▶ Problem details
Where in the entries below does "includegraphics" appear? Copy every line that has it.

[Data listing Boundary: Start]

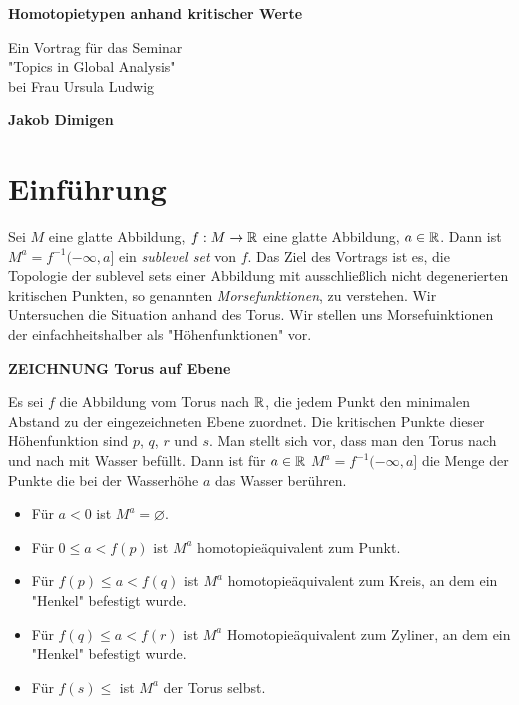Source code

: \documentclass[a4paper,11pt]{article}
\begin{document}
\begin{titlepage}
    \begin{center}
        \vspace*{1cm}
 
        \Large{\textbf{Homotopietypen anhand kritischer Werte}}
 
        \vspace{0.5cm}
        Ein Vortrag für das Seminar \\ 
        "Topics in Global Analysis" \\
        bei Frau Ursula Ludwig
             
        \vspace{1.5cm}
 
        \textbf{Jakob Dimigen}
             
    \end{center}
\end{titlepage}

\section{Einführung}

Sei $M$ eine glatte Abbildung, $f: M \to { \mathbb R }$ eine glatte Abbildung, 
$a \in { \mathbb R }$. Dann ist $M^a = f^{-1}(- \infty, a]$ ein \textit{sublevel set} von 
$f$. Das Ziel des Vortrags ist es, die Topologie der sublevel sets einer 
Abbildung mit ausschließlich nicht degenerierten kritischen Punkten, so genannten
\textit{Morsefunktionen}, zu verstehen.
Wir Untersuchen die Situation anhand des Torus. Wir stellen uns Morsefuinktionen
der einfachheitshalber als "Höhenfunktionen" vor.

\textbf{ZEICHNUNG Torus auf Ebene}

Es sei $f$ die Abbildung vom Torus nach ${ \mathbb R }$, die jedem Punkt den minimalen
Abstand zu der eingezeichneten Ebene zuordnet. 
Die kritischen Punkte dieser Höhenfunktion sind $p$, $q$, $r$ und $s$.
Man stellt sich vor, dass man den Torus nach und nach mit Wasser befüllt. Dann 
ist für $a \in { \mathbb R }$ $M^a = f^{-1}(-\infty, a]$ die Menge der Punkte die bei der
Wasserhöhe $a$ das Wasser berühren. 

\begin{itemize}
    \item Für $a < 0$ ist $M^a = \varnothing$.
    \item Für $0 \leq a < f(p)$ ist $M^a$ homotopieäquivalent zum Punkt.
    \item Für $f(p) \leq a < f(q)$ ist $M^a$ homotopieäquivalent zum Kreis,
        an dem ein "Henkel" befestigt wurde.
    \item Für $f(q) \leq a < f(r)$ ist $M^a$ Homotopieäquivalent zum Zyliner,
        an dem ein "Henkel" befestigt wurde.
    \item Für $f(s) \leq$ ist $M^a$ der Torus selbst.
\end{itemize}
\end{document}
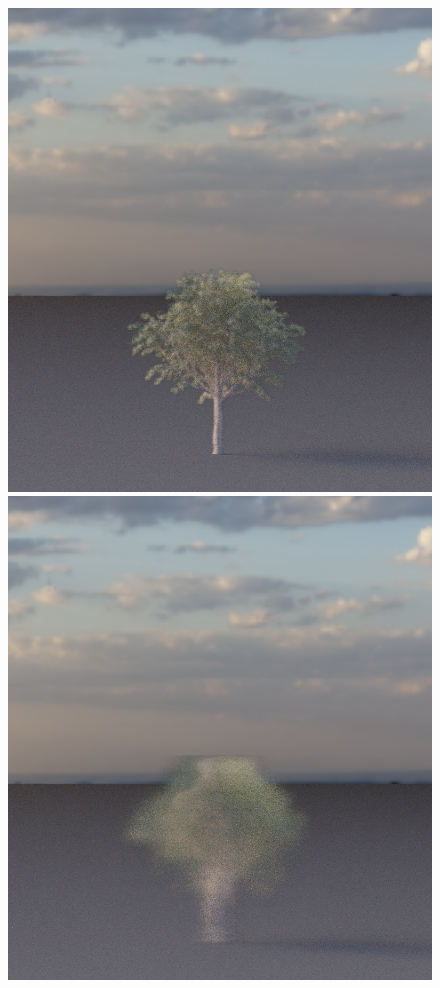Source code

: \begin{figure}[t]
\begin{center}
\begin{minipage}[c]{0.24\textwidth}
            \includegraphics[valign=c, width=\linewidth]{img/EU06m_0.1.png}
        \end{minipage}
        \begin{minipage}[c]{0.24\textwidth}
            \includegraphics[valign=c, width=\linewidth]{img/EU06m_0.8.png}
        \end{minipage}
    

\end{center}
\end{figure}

[Data listing Boundary: End]
[Data listing Boundary: Start]

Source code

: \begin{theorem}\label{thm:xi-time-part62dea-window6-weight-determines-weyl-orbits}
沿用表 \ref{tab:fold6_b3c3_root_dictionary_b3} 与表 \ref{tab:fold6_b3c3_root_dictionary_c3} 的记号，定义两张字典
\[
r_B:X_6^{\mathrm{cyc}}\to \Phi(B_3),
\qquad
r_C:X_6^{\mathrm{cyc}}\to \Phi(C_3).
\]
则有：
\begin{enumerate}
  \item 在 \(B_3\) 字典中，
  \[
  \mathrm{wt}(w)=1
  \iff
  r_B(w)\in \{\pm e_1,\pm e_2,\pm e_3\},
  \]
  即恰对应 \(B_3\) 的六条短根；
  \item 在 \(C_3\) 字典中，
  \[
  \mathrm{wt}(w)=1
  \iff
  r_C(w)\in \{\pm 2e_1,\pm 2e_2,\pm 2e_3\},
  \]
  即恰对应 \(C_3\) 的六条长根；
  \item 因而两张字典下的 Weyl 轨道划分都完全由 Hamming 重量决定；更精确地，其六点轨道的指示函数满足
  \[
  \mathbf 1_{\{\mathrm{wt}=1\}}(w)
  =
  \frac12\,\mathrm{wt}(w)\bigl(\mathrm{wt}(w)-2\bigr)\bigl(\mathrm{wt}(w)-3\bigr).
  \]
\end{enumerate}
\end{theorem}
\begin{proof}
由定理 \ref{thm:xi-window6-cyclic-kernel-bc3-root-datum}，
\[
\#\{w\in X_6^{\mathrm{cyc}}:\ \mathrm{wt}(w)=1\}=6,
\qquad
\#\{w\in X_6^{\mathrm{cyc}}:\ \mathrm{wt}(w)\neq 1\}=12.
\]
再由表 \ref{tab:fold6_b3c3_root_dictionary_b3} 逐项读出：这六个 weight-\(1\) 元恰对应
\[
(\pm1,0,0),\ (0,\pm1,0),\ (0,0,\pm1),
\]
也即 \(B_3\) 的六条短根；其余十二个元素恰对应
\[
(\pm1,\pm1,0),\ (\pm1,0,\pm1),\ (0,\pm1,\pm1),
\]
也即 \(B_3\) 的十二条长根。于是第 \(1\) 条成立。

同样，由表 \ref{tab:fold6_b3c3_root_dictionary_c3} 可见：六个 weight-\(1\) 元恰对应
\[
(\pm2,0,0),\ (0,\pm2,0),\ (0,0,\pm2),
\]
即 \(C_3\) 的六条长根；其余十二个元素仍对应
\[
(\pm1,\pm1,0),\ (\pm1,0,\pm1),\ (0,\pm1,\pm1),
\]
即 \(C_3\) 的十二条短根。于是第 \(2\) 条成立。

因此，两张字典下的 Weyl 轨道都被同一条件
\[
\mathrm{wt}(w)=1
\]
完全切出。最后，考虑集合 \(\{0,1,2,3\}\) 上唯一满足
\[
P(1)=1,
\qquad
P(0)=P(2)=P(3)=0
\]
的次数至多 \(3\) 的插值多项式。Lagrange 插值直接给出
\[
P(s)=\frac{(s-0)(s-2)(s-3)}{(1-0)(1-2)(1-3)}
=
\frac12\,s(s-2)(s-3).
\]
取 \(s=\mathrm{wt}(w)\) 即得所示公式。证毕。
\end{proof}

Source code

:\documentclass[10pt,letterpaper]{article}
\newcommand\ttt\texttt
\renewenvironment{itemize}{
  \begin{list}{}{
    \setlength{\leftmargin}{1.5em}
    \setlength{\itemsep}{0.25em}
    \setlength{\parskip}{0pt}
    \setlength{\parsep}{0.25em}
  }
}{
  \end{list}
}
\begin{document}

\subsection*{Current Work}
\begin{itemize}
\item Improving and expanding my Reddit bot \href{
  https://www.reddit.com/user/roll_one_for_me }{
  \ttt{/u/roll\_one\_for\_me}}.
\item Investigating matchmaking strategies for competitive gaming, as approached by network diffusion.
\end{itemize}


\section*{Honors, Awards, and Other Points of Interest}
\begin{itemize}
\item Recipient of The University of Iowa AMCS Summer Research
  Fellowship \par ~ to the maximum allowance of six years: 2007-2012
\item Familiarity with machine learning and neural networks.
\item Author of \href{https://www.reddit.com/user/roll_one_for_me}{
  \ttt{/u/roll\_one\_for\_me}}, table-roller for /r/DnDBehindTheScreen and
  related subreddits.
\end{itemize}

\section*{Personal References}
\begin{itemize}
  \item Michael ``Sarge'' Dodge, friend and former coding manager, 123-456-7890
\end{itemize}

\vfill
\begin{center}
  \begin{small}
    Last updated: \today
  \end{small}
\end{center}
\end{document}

[Data listing Boundary: End]
[Data listing Boundary: Start]

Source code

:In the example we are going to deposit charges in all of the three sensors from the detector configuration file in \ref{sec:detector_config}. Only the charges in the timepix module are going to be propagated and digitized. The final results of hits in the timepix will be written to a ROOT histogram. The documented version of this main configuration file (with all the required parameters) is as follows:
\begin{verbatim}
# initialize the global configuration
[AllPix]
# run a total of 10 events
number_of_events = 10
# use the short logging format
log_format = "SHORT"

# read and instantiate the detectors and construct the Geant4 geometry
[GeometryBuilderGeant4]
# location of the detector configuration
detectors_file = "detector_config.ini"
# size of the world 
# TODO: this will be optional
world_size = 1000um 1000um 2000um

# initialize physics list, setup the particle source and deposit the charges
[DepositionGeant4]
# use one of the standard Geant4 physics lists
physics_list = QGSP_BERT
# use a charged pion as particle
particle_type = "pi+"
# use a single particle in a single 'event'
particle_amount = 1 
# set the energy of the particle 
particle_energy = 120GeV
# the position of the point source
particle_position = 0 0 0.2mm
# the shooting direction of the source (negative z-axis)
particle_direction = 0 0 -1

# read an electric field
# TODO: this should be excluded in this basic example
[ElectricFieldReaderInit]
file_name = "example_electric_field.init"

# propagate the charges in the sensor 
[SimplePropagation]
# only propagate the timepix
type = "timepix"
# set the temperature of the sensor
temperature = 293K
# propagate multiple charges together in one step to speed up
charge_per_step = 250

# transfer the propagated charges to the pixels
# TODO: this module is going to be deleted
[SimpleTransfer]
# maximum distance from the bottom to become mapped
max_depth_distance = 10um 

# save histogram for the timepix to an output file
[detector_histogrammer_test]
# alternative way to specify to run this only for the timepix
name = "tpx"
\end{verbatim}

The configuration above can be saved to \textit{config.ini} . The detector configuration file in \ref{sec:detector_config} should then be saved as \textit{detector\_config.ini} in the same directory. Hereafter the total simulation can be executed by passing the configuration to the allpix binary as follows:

[Data listing Boundary: End]

▶ Output of the exercise
            \includegraphics[valign=c, width=\linewidth]{img/EU06m_0.1.png}
            \includegraphics[valign=c, width=\linewidth]{img/EU06m_0.8.png}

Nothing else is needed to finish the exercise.